Au lieu de se contenter d’interrompre une émission télévisée en « balançant » un spot ou de forcer la porte du consommateur avec un courrier ou un appel téléphonique « surprise », le spécialiste du marketing cherche à convaincre le client de participer volontairement à une relation commerciale. Peut-être que celui-ci consent sans contrepartie, juste pour en savoir plus sur une certaine catégorie de produits. Dans d’autres cas, on lui propose une récompense – monétaire ou autre – en échange de sa permission.

Le matraquage publicitaire n’est plus limité à une information nécessaire sur l’offre de produits, mais est devenu un bourrage de crâne effrayant qui tient plus de la propagande obscène et intrusive. Le marketing de l’intrusion ne s’est pas ralenti, chaque consommateur recevant un million de messages par an.

Les fournisseurs de produits devant toujours vendre plus, il faut que le consommateur ne se contente pas d’acheter le nécessaire, mais il faut l’encourager à acheter le superflu. Et comme on dit qu’il est plus plaisant d’acheter un beau vêtement que son paquet de lessive, le marketing joue sur les émotions et l’image du produit qui est censé valoriser l’individu vis à vis de son milieu social.

Dans mon livre « C’est dans le roman », je traite du marketing des produits de luxe à l’occasion d’un dialogue entre Laurence, l’héroïne du livre, et John, cadre supérieur d’une société de parfum :

« Comment êtes-vous arrivée dans ce milieu de la parfumerie, Laurence ? »

Elle se pencha vers lui comme pour lui dévoiler un secret et répondit : « Peut-être poussée par une certaine perversité. » Étonnement de ces Messieurs. 

« Oui, en fait, les produits de luxe deviennent une nécessité pour tout le monde. Ils ne sont plus réservés qu’aux riches. Il faut arriver à maintenir leur attirance de façon à ce que le consommateur ne puisse plus s’en passer. Il finit par penser que ces produits font partie de sa vie, de sa personnalité, de son aura. Le succès de leur vie sociale va en partie en dépendre. Donc, c’est amusant de participer à cette œuvre d’influence.

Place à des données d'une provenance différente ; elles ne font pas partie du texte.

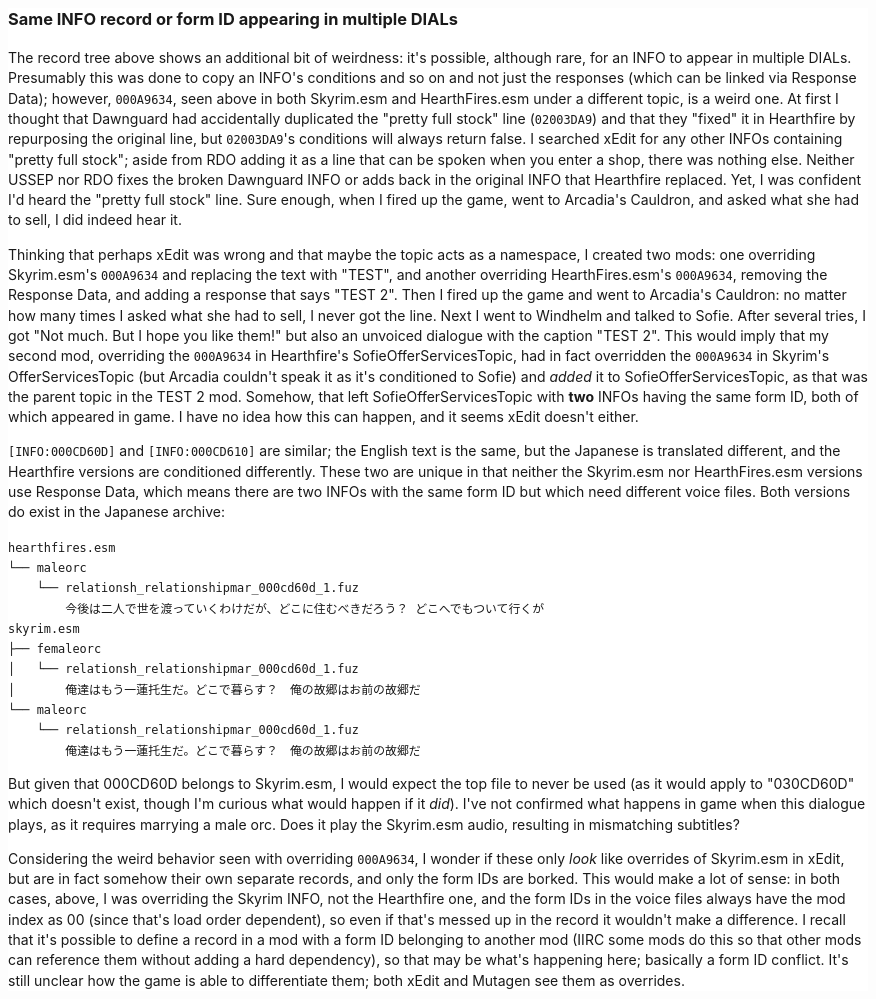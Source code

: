 ### Same INFO record or form ID appearing in multiple DIALs

The record tree above shows an additional bit of weirdness: it's possible, although rare, for an INFO to appear in multiple DIALs. Presumably this was done to copy an INFO's conditions and so on and not just the responses (which can be linked via Response Data); however, `000A9634`, seen above in both Skyrim.esm and HearthFires.esm under a different topic, is a weird one. At first I thought that Dawnguard had accidentally duplicated the "pretty full stock" line (`02003DA9`) and that they "fixed" it in Hearthfire by repurposing the original line, but `02003DA9`'s conditions will always return false. I searched xEdit for any other INFOs containing "pretty full stock"; aside from RDO adding it as a line that can be spoken when you enter a shop, there was nothing else. Neither USSEP nor RDO fixes the broken Dawnguard INFO or adds back in the original INFO that Hearthfire replaced. Yet, I was confident I'd heard the "pretty full stock" line. Sure enough, when I fired up the game, went to Arcadia's Cauldron, and asked what she had to sell, I did indeed hear it.

Thinking that perhaps xEdit was wrong and that maybe the topic acts as a namespace, I created two mods: one overriding Skyrim.esm's `000A9634` and replacing the text with "TEST", and another overriding HearthFires.esm's `000A9634`, removing the Response Data, and adding a response that says "TEST 2". Then I fired up the game and went to Arcadia's Cauldron: no matter how many times I asked what she had to sell, I never got the line. Next I went to Windhelm and talked to Sofie. After several tries, I got "Not much. But I hope you like them!" but also an unvoiced dialogue with the caption "TEST 2". This would imply that my second mod, overriding the `000A9634` in Hearthfire's SofieOfferServicesTopic, had in fact overridden the `000A9634` in Skyrim's OfferServicesTopic (but Arcadia couldn't speak it as it's conditioned to Sofie) and _added_ it to SofieOfferServicesTopic, as that was the parent topic in the TEST 2 mod. Somehow, that left SofieOfferServicesTopic with **two** INFOs having the same form ID, both of which appeared in game. I have no idea how this can happen, and it seems xEdit doesn't either.

`[INFO:000CD60D]` and `[INFO:000CD610]` are similar; the English text is the same, but the Japanese is translated different, and the Hearthfire versions are conditioned differently. These two are unique in that neither the Skyrim.esm nor HearthFires.esm versions use Response Data, which means there are two INFOs with the same form ID but which need different voice files. Both versions do exist in the Japanese archive:

```
hearthfires.esm
└── maleorc
    └── relationsh_relationshipmar_000cd60d_1.fuz
        今後は二人で世を渡っていくわけだが、どこに住むべきだろう？ どこへでもついて行くが
skyrim.esm
├── femaleorc
│   └── relationsh_relationshipmar_000cd60d_1.fuz
│       俺達はもう一蓮托生だ。どこで暮らす？　俺の故郷はお前の故郷だ
└── maleorc
    └── relationsh_relationshipmar_000cd60d_1.fuz
        俺達はもう一蓮托生だ。どこで暮らす？　俺の故郷はお前の故郷だ
```

But given that 000CD60D belongs to Skyrim.esm, I would expect the top file to never be used (as it would apply to "030CD60D" which doesn't exist, though I'm curious what would happen if it _did_). I've not confirmed what happens in game when this dialogue plays, as it requires marrying a male orc. Does it play the Skyrim.esm audio, resulting in mismatching subtitles?

Considering the weird behavior seen with overriding `000A9634`, I wonder if these only _look_ like overrides of Skyrim.esm in xEdit, but are in fact somehow their own separate records, and only the form IDs are borked. This would make a lot of sense: in both cases, above, I was overriding the Skyrim INFO, not the Hearthfire one, and the form IDs in the voice files always have the mod index as 00 (since that's load order dependent), so even if that's messed up in the record it wouldn't make a difference. I recall that it's possible to define a record in a mod with a form ID belonging to another mod (IIRC some mods do this so that other mods can reference them without adding a hard dependency), so that may be what's happening here; basically a form ID conflict. It's still unclear how the game is able to differentiate them; both xEdit and Mutagen see them as overrides.


[GetInFaction]: https://ck.uesp.net/wiki/GetInFaction
[GetIsAliasRef]: https://ck.uesp.net/wiki/GetIsAliasRef
[GetIsID]: https://ck.uesp.net/wiki/GetIsID
[GetIsRace]: https://ck.uesp.net/wiki/GetIsRace
[GetIsSex]: https://ck.uesp.net/wiki/GetIsSex
[GetIsVoiceType]: https://ck.uesp.net/wiki/GetIsVoiceType
[IsChild]: https://ck.uesp.net/wiki/IsChild
[IsGuard]: https://ck.uesp.net/wiki/Talk:IsGuard
[IsInList]: https://ck.uesp.net/wiki/IsInList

Vous ne trouvez pas ? » 

John, ne voulant pas rester dans la posture qui pourrait laisser supposer que tout cet univers n’existât que pour le seul bénéfice de ceux qui en tirent profit, répondit : 

« Mais ma chère vous oubliez la nature humaine et ses pulsions ? Posez-vous la question. Pourquoi tous ces consommateurs viennent dans nos boutiques acheter nos produits ? Pour une raison simple : il est bien plus jubilatoire d’acheter un parfum qu’un paquet de lessive au super marché. Il y a une course à l’évasion d’un quotidien pas toujours agréable, fatiguant, stressant, alors il faut bien une alternative. On ne peut pas en vouloir aux gens de rechercher des instants de gaieté, de joie, de réjouissance. Prenez les voyages. Cette évasion pour « se laver la tête », encore une expression qui veut bien dire que l’on a besoin de changer d’air, de voir autre chose que notre quotidien. D’ailleurs les professionnels du tourisme l’ont bien compris. Ils ne parlent plus de voyage mais d’expérience. On va ailleurs pour découvrir un spot de surf ou des cités perdues, des villes différentes ou rencontrer des gens qui ne vivent pas comme nous. Donc tout ça pour dire que je ne vois pas de perversité dans notre métier. »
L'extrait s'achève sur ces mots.